The auction contract implements a gradual Dutch auction mechanism for selling ZENO tokens in exchange for USDC. However, a key vulnerability exists in the pricing model, allowing users to wait until the last moments of the auction to purchase ZENO tokens at a price very close to the reserve price. This strategic delay could result in lower revenues for the auction, making it inefficient from a capital-raising perspective.

Vulnerability Details

The core issue arises from the linear price reduction model implemented in the contract’s getPrice() function. The function decreases the bond price steadily over time until the auction concludes, meaning that as long as bonds remain available, bidders can always obtain them at progressively lower rates. There is no penalty for waiting, nor is there any mechanism to create urgency or competition among bidders.

Rational actors, whether individual traders or algorithmic bots, will therefore optimize their strategy by delaying their purchase until the price nears the reserve price. This creates an auction dynamic where very few, if any, bids occur in the early and middle phases of the auction, and a sudden surge of bids may emerge at the last moment. If multiple participants attempt to purchase tokens simultaneously in the final seconds, network congestion or gas fee spikes could further distort the process, leading to unintended outcomes where some users miss out entirely or pay excessive gas fees.

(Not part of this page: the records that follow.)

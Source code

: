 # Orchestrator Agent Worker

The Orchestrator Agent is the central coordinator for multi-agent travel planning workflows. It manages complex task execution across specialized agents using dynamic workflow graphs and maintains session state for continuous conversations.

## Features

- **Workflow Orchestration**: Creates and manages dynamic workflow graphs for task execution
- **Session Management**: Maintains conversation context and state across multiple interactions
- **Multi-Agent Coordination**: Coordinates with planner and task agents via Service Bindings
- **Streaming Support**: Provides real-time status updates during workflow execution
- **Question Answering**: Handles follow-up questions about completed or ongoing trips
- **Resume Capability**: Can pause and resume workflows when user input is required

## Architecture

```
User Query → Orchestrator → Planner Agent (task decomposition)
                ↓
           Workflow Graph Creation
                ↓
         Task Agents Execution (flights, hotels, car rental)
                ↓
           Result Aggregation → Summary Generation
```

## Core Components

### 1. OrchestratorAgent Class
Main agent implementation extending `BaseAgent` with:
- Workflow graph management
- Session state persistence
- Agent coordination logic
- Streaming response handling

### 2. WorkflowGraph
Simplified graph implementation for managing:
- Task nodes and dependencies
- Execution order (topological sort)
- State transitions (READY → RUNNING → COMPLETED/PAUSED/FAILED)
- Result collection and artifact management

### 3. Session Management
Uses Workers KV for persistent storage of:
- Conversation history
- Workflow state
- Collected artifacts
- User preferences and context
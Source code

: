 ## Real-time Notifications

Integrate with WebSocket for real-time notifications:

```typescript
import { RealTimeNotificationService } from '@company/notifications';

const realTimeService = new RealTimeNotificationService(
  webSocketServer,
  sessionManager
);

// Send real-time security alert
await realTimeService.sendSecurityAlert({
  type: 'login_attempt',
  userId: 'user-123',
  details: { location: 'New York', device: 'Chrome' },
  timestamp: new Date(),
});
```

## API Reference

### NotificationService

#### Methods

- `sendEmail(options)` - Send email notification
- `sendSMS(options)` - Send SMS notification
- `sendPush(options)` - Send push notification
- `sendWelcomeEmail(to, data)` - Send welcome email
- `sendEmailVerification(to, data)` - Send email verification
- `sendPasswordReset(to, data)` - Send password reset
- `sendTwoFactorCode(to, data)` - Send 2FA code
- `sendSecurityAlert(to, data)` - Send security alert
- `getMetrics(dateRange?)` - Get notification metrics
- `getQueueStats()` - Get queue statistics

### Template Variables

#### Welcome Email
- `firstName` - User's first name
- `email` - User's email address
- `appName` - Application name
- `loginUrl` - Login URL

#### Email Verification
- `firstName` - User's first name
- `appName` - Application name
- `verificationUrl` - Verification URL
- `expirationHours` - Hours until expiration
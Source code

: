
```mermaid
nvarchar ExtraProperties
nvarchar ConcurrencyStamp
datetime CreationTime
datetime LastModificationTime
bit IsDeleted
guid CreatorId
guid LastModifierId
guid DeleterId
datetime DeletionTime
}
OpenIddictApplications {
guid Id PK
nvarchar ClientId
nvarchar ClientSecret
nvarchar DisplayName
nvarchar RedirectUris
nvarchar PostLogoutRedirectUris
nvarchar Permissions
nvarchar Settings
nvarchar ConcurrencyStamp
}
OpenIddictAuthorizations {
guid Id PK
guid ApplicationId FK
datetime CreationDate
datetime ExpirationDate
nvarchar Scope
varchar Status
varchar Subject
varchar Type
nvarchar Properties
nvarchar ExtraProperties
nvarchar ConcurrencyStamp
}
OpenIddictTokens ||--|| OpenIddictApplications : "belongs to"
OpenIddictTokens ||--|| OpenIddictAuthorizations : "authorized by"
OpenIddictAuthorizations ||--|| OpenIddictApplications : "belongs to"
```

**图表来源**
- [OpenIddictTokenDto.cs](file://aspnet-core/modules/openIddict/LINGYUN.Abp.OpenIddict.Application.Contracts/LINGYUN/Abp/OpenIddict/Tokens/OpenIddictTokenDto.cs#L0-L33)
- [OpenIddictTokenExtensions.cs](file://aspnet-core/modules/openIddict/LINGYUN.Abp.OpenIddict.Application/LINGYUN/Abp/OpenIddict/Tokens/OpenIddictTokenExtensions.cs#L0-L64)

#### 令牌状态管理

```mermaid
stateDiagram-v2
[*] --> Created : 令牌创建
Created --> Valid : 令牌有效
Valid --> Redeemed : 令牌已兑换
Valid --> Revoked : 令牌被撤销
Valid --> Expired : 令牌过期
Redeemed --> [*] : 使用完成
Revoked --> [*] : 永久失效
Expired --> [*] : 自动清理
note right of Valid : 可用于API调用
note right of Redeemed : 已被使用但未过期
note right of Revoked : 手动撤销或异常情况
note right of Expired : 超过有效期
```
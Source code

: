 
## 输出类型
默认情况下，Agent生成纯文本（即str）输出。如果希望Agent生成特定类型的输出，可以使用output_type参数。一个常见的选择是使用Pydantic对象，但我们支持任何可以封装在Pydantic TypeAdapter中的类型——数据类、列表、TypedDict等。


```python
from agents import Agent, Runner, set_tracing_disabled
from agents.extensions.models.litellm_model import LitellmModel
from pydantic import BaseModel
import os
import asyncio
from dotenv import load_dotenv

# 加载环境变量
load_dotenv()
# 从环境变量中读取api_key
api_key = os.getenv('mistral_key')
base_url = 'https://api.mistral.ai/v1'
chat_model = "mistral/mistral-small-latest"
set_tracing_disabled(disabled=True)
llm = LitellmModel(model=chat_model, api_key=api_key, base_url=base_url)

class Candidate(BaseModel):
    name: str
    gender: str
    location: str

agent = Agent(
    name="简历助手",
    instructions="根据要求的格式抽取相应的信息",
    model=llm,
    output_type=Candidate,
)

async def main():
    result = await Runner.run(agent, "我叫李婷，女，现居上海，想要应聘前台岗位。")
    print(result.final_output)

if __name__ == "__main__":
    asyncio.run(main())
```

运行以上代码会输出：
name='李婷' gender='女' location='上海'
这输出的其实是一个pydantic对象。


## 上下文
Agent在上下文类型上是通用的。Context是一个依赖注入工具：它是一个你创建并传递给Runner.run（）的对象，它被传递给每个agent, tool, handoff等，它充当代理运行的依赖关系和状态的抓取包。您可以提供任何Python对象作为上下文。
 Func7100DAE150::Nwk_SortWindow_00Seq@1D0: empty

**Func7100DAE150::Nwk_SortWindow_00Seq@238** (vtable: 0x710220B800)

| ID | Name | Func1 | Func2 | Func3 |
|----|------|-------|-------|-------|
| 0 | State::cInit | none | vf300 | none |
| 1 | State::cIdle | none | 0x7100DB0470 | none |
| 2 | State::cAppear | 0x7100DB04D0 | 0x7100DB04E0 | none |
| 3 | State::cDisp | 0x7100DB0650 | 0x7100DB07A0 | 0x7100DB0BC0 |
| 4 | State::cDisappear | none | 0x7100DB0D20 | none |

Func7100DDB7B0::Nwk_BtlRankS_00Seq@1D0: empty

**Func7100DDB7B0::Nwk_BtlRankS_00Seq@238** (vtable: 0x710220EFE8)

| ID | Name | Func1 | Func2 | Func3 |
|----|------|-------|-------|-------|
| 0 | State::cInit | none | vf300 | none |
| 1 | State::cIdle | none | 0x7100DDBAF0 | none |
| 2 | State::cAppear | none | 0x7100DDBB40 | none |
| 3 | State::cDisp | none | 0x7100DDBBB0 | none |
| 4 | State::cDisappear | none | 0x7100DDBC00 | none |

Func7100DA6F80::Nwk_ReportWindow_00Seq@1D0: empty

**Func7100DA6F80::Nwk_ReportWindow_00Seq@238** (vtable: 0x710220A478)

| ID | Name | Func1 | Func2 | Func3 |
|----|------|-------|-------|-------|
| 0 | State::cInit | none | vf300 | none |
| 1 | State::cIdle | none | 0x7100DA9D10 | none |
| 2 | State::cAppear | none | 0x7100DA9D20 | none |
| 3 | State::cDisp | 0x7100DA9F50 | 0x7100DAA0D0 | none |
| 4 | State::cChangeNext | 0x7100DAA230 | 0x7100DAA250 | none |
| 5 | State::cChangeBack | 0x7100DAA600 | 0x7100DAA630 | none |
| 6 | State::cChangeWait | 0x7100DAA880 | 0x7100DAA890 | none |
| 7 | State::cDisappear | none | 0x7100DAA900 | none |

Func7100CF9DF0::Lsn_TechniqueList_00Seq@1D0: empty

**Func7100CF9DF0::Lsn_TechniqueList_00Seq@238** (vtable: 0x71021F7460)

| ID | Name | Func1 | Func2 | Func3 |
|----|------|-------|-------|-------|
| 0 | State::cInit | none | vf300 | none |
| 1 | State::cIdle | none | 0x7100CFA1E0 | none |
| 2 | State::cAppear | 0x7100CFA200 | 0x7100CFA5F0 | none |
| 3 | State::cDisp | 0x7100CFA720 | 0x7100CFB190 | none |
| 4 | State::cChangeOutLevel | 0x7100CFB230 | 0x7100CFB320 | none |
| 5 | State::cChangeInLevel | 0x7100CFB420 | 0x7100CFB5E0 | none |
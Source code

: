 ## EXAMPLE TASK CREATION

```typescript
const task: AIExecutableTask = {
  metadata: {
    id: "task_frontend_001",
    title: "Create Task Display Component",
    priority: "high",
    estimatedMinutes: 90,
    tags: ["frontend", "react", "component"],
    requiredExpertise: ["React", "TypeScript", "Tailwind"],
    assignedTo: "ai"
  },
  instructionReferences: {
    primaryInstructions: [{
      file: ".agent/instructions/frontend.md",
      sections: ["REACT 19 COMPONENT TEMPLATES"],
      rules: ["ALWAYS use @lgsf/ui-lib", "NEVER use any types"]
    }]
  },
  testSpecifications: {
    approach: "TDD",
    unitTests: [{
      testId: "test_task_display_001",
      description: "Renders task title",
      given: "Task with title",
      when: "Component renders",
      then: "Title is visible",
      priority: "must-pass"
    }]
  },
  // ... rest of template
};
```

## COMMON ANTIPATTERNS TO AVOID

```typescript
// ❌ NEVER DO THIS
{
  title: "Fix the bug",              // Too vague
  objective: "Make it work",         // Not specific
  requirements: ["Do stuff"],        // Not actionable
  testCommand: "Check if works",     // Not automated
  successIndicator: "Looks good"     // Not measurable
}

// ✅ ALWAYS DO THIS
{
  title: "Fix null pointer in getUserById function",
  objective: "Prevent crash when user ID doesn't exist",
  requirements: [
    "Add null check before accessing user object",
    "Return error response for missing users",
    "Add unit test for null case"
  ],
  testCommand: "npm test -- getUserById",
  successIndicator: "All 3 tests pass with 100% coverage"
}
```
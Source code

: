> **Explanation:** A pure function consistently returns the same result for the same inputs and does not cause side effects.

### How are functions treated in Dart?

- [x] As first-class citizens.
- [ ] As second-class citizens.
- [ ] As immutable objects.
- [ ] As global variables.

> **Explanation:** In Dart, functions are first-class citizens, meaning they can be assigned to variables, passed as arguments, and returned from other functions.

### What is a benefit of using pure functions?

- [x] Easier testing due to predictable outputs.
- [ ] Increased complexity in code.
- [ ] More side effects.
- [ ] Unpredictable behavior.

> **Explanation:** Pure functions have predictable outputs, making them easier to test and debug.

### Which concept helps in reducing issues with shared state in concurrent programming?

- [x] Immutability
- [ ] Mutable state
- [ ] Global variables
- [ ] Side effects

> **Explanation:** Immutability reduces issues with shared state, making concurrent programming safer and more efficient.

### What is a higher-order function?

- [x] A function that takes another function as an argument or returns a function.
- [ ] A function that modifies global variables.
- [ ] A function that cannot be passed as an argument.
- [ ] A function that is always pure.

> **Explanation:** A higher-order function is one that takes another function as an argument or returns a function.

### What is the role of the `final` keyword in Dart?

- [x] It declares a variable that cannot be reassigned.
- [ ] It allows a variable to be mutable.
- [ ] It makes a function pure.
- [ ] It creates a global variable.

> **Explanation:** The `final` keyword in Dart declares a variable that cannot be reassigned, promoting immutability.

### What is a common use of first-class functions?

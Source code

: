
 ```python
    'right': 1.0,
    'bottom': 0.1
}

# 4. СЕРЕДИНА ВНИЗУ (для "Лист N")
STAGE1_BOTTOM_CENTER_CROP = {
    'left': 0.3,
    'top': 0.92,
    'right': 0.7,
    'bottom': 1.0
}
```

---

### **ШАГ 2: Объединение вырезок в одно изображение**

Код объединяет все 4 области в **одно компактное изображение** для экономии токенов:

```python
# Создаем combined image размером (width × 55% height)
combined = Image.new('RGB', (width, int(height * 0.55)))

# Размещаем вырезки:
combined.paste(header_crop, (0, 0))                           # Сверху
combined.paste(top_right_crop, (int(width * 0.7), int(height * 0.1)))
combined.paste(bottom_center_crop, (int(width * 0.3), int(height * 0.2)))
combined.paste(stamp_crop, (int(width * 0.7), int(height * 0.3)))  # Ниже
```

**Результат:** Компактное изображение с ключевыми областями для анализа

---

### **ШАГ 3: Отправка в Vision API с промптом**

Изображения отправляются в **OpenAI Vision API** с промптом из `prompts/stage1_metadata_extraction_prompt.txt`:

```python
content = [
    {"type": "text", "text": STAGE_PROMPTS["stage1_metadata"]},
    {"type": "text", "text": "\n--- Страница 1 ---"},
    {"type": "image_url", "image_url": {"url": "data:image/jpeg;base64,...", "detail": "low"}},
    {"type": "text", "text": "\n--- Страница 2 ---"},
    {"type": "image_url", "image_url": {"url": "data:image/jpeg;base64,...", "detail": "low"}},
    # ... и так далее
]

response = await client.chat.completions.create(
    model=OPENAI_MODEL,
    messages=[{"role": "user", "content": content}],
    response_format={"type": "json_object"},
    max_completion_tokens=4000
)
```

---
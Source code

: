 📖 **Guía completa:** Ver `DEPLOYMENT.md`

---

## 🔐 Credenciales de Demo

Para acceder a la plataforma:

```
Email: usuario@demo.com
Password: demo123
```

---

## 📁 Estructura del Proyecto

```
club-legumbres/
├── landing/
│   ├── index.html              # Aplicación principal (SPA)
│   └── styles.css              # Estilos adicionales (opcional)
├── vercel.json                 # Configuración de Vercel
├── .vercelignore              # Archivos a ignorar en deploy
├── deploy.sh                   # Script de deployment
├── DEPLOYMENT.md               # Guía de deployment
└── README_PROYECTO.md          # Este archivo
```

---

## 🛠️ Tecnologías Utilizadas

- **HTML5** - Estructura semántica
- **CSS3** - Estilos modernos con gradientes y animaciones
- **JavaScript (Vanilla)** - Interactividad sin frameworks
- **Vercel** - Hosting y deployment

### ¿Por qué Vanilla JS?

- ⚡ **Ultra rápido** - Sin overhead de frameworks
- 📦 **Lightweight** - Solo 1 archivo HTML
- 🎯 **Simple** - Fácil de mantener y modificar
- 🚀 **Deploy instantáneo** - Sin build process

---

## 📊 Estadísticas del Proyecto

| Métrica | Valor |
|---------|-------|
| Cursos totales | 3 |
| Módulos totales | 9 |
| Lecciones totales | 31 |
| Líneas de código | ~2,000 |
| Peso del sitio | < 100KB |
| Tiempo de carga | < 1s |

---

A more sophisticated attack vector involves automated bot sniping, where scripts monitor the auction in real time and execute transactions the instant the price reaches an optimal threshold. Although the auction enforces a bid cap per auction, collective last-minute participation can still lead to most tokens being sold at the lowest price. Additionally, network congestion or gas price spikes in the final moments could prevent some users from successfully bidding, further disrupting fair token distribution

Impact

The consequences of this vulnerability are significant, particularly from a revenue-generation and fairness perspective. Because bidders can wait until the final moments to participate, the vast majority of ZENO bonds are likely to be sold at prices close to the reserve price rather than the intended market-driven equilibrium. This dramatically reduces the amount of USDC raised through the auction, making it an inefficient fundraising mechanism and also prevents natural price discovery.

Additionally, the presence of automated bots further tilts the playing field against regular users, leading to an unfair distribution of tokens.

Tools Used

Manual Review

Recommendations

To discourage last-minute bidding and enhance competition, the auction should implement a price decay acceleration mechanism, where prices drop steeply early on and slow down later, reducing the incentive to wait. Additionally, a randomized closing window within the last 10–30 minutes would disrupt automated bot sniping by making the exact end time unpredictable, encouraging earlier participation.